Try it
Starting at the top of the entries, restate word for word each line up to and including the one with "type of apps</span></span>".
*** Begin section ***
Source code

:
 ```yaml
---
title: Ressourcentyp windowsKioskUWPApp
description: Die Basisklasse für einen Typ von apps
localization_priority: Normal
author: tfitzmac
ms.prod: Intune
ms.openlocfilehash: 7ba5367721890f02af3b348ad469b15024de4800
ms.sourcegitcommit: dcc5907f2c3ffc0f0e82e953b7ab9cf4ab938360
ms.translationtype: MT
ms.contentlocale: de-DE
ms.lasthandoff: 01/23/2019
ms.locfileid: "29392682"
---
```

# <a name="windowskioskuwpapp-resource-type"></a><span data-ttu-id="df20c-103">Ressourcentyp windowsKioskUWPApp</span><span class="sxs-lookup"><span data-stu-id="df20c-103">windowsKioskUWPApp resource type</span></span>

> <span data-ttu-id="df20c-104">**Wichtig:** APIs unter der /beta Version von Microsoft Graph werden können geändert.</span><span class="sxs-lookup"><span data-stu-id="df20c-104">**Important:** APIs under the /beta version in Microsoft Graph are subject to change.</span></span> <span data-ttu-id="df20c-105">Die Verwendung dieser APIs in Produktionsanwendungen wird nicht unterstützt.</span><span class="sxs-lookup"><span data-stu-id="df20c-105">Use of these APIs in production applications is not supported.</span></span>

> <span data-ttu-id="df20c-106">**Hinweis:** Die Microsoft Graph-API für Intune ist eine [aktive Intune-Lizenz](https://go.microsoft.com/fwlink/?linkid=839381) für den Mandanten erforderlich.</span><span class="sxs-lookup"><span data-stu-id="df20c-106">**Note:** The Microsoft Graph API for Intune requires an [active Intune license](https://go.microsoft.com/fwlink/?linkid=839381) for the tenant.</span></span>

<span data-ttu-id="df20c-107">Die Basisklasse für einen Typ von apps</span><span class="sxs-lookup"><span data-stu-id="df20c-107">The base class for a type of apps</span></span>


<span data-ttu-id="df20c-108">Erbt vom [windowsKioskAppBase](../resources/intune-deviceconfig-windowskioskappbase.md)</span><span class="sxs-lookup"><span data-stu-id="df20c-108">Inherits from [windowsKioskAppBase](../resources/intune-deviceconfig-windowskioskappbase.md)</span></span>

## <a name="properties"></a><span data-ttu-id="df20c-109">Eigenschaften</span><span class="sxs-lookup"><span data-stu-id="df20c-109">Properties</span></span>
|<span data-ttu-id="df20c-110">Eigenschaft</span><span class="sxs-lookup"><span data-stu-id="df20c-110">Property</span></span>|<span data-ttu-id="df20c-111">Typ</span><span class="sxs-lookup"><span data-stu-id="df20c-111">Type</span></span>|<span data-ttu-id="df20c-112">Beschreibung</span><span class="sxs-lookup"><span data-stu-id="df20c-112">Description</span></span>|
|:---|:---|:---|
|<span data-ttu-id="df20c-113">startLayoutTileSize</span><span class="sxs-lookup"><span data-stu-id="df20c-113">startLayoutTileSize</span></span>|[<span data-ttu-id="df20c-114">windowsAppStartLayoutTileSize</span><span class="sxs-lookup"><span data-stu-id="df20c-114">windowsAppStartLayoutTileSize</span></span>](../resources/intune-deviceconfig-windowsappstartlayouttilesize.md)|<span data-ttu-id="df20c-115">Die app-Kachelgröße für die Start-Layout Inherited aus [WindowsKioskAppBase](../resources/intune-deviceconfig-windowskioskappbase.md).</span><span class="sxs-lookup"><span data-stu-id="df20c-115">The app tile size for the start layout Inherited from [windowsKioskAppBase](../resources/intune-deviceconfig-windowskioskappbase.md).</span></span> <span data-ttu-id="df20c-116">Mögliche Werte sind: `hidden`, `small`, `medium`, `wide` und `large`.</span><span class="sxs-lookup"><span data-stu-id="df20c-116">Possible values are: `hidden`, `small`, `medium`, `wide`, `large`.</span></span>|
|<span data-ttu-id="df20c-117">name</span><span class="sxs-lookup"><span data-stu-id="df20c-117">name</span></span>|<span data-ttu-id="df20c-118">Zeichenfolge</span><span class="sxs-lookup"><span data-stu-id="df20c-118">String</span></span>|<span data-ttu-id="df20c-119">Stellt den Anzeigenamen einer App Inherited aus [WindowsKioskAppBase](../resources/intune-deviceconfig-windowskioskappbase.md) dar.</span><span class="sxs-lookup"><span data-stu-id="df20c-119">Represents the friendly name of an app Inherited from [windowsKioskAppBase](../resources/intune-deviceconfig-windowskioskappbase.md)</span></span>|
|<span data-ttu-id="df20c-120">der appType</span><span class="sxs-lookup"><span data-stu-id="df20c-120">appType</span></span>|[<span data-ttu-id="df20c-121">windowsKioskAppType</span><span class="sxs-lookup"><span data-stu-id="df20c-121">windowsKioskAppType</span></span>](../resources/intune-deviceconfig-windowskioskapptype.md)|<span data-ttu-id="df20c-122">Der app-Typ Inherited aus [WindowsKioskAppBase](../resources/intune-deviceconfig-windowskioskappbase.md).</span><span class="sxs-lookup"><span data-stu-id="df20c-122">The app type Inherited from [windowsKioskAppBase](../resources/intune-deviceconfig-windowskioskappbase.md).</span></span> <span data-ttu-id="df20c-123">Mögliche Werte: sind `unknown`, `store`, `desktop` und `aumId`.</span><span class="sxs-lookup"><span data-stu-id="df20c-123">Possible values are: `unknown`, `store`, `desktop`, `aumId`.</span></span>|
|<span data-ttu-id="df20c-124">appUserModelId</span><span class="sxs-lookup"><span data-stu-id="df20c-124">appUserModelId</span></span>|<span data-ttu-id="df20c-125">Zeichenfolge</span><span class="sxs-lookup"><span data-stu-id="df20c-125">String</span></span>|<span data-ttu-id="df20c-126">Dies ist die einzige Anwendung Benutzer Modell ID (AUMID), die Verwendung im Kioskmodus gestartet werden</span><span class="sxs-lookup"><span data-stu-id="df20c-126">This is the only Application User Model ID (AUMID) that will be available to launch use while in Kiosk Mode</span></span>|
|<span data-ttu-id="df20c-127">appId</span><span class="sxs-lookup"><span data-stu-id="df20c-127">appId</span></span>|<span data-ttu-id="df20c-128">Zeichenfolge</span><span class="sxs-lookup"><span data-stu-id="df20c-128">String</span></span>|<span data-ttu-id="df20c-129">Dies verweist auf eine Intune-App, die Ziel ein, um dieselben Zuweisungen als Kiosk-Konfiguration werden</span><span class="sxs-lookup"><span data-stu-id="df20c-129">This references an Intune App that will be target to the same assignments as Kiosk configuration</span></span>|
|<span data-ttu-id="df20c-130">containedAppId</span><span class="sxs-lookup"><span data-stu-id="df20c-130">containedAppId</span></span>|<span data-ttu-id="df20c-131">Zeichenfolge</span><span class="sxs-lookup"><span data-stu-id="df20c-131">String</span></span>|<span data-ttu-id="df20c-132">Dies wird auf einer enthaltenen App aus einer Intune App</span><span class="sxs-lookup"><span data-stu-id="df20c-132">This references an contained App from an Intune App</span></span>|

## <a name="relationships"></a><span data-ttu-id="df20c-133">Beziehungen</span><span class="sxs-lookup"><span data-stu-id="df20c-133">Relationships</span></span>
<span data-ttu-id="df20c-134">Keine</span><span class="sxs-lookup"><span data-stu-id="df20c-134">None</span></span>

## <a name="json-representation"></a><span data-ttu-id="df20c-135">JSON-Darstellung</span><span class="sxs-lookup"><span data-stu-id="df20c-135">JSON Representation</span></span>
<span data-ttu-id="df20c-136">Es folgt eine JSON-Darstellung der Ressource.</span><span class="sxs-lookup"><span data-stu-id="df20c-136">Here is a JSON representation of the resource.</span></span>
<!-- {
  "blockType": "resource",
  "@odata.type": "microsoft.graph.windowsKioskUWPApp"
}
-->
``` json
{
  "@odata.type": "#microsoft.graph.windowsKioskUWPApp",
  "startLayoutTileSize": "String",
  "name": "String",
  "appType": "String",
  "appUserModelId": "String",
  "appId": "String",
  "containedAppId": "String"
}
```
*** End section ***
Solution to the problem
Source code

:
 ```yaml
---
title: Ressourcentyp windowsKioskUWPApp
description: Die Basisklasse für einen Typ von apps
localization_priority: Normal
author: tfitzmac
ms.prod: Intune
ms.openlocfilehash: 7ba5367721890f02af3b348ad469b15024de4800
ms.sourcegitcommit: dcc5907f2c3ffc0f0e82e953b7ab9cf4ab938360
ms.translationtype: MT
ms.contentlocale: de-DE
ms.lasthandoff: 01/23/2019
ms.locfileid: "29392682"
---
```

# <a name="windowskioskuwpapp-resource-type"></a><span data-ttu-id="df20c-103">Ressourcentyp windowsKioskUWPApp</span><span class="sxs-lookup"><span data-stu-id="df20c-103">windowsKioskUWPApp resource type</span></span>

> <span data-ttu-id="df20c-104">**Wichtig:** APIs unter der /beta Version von Microsoft Graph werden können geändert.</span><span class="sxs-lookup"><span data-stu-id="df20c-104">**Important:** APIs under the /beta version in Microsoft Graph are subject to change.</span></span> <span data-ttu-id="df20c-105">Die Verwendung dieser APIs in Produktionsanwendungen wird nicht unterstützt.</span><span class="sxs-lookup"><span data-stu-id="df20c-105">Use of these APIs in production applications is not supported.</span></span>

> <span data-ttu-id="df20c-106">**Hinweis:** Die Microsoft Graph-API für Intune ist eine [aktive Intune-Lizenz](https://go.microsoft.com/fwlink/?linkid=839381) für den Mandanten erforderlich.</span><span class="sxs-lookup"><span data-stu-id="df20c-106">**Note:** The Microsoft Graph API for Intune requires an [active Intune license](https://go.microsoft.com/fwlink/?linkid=839381) for the tenant.</span></span>

<span data-ttu-id="df20c-107">Die Basisklasse für einen Typ von apps</span><span class="sxs-lookup"><span data-stu-id="df20c-107">The base class for a type of apps</span></span>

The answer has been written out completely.